The texts also clearly state that throughout the relationship with a spiritual teacher, we should never lose our discriminating awareness. If the teacher asks us to do something unethical or improper, we should say no, but without anger or incrimination. As an alternative, we could say, “You’ve asked me to do something unethical or unreasonable,” – it doesn’t have to be unethical, it could be unreasonable – “could you please explain why you said that? What is your thinking behind that?”
I’ll relate to you my personal experience with that. Once His Holiness the Dalai Lama asked me and the two Rinpoches with whom I was translating small works for him to translate Ocean of Infinite Knowledge (Shes-bya kun-khyab), this huge Buddhist encyclopedia by Jamgon Kongtrul. Now, mind you, this project was undertaken some years later by Kalu Rinpoche’s translation group. They’ve been working on it for the last, I don’t know, twenty-five years, and they still haven’t completed it, despite having many teams working on different sections of it. When His Holiness sent us this request, we didn’t just unquestioningly obey, but instead at the next audience we had, we asked His Holiness very politely, “Thank you very much for your confidence in our translation abilities, but this project is so huge, it will probably take us the rest of our lives to complete. Could you please explain your thinking on this? Why would you like us to spend the rest of our lives translating this encyclopedia?” His Holiness laughed and replied, “Well, I thought it would be good to have it translated, but perhaps you’re right. It’s too big for just the three of you to undertake.” So, he excused us from that.
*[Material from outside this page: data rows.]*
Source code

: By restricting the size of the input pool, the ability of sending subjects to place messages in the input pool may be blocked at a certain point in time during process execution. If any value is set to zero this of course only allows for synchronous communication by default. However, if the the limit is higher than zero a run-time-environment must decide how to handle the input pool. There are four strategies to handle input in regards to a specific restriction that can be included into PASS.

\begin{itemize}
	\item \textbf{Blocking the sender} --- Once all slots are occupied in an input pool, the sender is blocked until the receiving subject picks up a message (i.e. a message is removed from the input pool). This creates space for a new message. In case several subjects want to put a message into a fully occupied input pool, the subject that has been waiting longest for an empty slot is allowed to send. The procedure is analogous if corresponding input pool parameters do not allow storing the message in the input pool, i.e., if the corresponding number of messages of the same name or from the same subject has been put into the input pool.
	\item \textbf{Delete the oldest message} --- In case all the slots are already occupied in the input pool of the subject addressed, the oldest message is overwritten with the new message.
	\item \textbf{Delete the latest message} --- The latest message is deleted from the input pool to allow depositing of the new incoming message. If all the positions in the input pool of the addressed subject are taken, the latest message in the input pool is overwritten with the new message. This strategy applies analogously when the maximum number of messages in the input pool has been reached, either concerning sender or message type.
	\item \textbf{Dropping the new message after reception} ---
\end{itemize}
But then there are other things that His Holiness has asked me to do that seemed as though they were impossible – what I often call “mission impossibles” – but, using my discrimination, I accepted them. Based on prior experience, I was confident that His Holiness is able to see karmic cause and effect and what connections people have. Let me give an example.
Once His Holiness asked me, “I want you to find for me and bring back to Dharamsala a black Sufi master from West Africa.” He was very specific. And it was amazing: I was actually able to find such a master with almost no effort whatsoever. Soon after that audience, while I was on a lecture tour in Europe, I met a German diplomat who had been serving in Africa. I asked him if he knew anyone that fit the description. He said, “Oh, I have a good friend who is the hereditary Sufi leader of Guinea” – a country in West Africa. I contacted the man and it just happened that he was going to India for some ayurvedic treatment, and it just happened that it would be finished exactly when I would be returning to India, and it just happened that he would be in Delhi at the same time as I would be. And it just happened that he had a few extra days, so I could accompany him up to Dharamsala to meet His Holiness. And this is what I did.
Although you could joke and say it was just pure coincidence that everything worked out so easily like that, but obviously His Holiness was able to know all the karmic causes and so on that would bring something like that about. So, I used my discrimination to evaluate what was possible for me to do when my spiritual teacher asked me to do something for him: translate an encyclopedia or find and bring him a West African Sufi master. As Buddha himself advised, always examine everything, like when buying gold.